The overall project seems to be an effort at persuasion: showing that autonomous cities have a long history. (It also appears to be a chance to raise money through NFTs.)
Pointing to the long history of autonomous cities is admirable and certainly true. But I can’t help but feel skeptical whether a historical foundation that such-and-such an obscure place had autonomy in the 16th century will convince anyone that who doesn’t already believe that granting cities political/regulatory/legal/whatever autonomy is a good idea.
I’ve talked with way too many people about these ideas over the years. At no point did it feel like an historical analogy would sway them in the slightest. People are deeply resistant to charter cities and even the politically-way-simpler concept of “startups that build cities” that I talk about here.
There’s a set of deep-seated memeplexes that stand in the way. More on that in a future article. But anyway, the project is well done and the persuasion angle is certainly worth a try!
Searching for Unicorn (City) Founders
Pronomos Capital, a venture fund focused on the institutional-arbitrage branch of the Startup Cities world, writes about what they look for in a founder.
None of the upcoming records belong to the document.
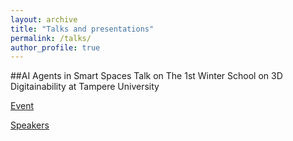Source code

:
 ```yaml
---
layout: archive
title: "Talks and presentations"
permalink: /talks/
author_profile: true
---
```


##AI Agents in Smart Spaces Talk on The 1st Winter School on 3D Digitainability at Tampere University

[Event](https://www.tuni.fi/en/news/1st-winter-school-3d-digitainability-exploring-combined-effects-digitalization-sustainability)

[Speakers](https://content-webapi.tuni.fi/proxy/public/2024-11/winter-school-speakers.pdf)

<!--
{% if site.talkmap_link == true %}

<p style="text-decoration:underline;"><a href="/talkmap.html">See a map of all the places I've given a talk!</a></p>

{% endif %}

{% for post in site.talks reversed %}
  {% include archive-single-talk.html %}
{% endfor %}
-->

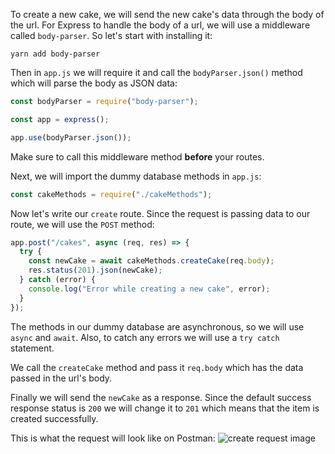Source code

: To create a new cake, we will send the new cake's data through the body of the url. For Express to handle the body of a url, we will use a middleware called `body-parser`. So let's start with installing it:

```shell
yarn add body-parser
```

Then in `app.js` we will require it and call the `bodyParser.json()` method which will parse the body as JSON data:

```javascript
const bodyParser = require("body-parser");

const app = express();

app.use(bodyParser.json());
```

Make sure to call this middleware method **before** your routes.

Next, we will import the dummy database methods in `app.js`:

```javascript
const cakeMethods = require("./cakeMethods");
```

Now let's write our `create` route. Since the request is passing data to our route, we will use the `POST` method:

```javascript
app.post("/cakes", async (req, res) => {
  try {
    const newCake = await cakeMethods.createCake(req.body);
    res.status(201).json(newCake);
  } catch (error) {
    console.log("Error while creating a new cake", error);
  }
});
```

The methods in our dummy database are asynchronous, so we will use `async` and `await`. Also, to catch any errors we will use a `try catch` statement.

We call the `createCake` method and pass it `req.body` which has the data passed in the url's body.

Finally we will send the `newCake` as a response. Since the default success response status is `200` we will change it to `201` which means that the item is created successfully.

This is what the request will look like on Postman:
![create request image](https://i.imgur.com/73devIb.png)
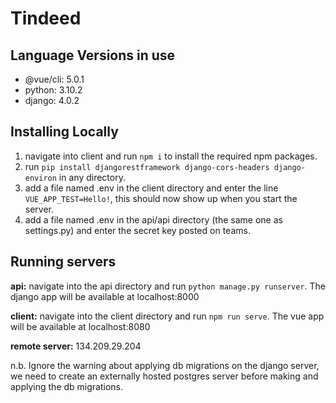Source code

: # Tindeed

## Language Versions in use
- @vue/cli: 5.0.1
- python: 3.10.2
- django: 4.0.2

## Installing Locally
1. navigate into client and run ```npm i``` to install the required npm packages.
2. run ```pip install djangorestframework django-cors-headers django-environ``` in any directory.
3. add a file named .env in the client directory and enter the line ```VUE_APP_TEST=Hello!```, this should now show up when you start the server.
4. add a file named .env in the api/api directory (the same one as settings.py) and enter the secret key posted on teams.

## Running servers
**api:** navigate into the api directory and run ```python manage.py runserver```. The django app will be available at localhost:8000

**client:** navigate into the client directory and run ```npm run serve```. The vue app will be available at localhost:8080

**remote server:** 134.209.29.204

n.b. Ignore the warning about applying db migrations on the django server, we need to create an externally hosted postgres server before making and applying the db migrations.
The space needs, “visionary entrepreneurs, whose time-preference is low to a fault, who are willing to maneuver financial, political, and industrial waters to achieve their dream.”
In addition to these typical entrepreneurial traits, Pronomos seeks those who have:
An awareness of the macroeconomic fit of their charter city
A sense of the political currents in the host country and region
Understand urbanization, digitalization, and other megatrends
Comprehension of citizen (user) needs at the highest and lowest level
build_: A Multiverse Civilization
Professor of Architecture Russell Hughes writes an interesting article about build_’s progress and potential. I’m allergic to phrases like “Multiverse Civilization,” but there’s no denying that build_ has shown a remarkable ability to secure partnerships with physical workspaces and web3 technologists around the world. Check it out!
The Point: 15-Minute City in the Desert
FastCompany reports that 600 acres of state-owned land that surrounds a prison will soon become “Utah’s Innovation Community.” The community has Culdesac vibes in that it aims to provide customers with a “one-car community” (though Culdesac aims for zero cars).
The development boasts mixed use, a variety of mobility options, and a master plan based on the 15 minute city. I’m pretty skeptical of the overall concept of the 15 minute city due to a recent paper by Alain Bertaud.
The Point is also spearheaded by a local land authority, which seems to have done a lot of public consultation and takes great pains to suggest that “the site belongs to everybody.” This sounds dangerously like Innovation by Committee. But who knows! I’m eager to do a deep dive and find out more.
Investors Love Culdesac
Startup City builder Culdesac announced a $30 million Series A from several big-name investors. But the most interesting announcement is buried.
“We’ve started the next set of Culdesac neighborhoods, each 3 times bigger than Culdesac Tempe.”
Culdesac Tempe is Culdesac’s flagship neighborhood — a $200 million project — that’s already well underway. I believe there’s a lot of pent up demand for what Culdesac is selling, and so I’m very enthusiastic about their potential.
Progress and Optimism
In not-quite-Startup-Cities news I also wanted to share the launch of the Institute for Progress. Their announcement, “Progress is a Policy Choice” is a great read on the potential and peril in today’s lack of progress. Wired editor Kevin Kelly also writes an homage to optimism in which “Total Urbanization” features.
Thanks for reading and don’t forget: Startups Should Build Cities!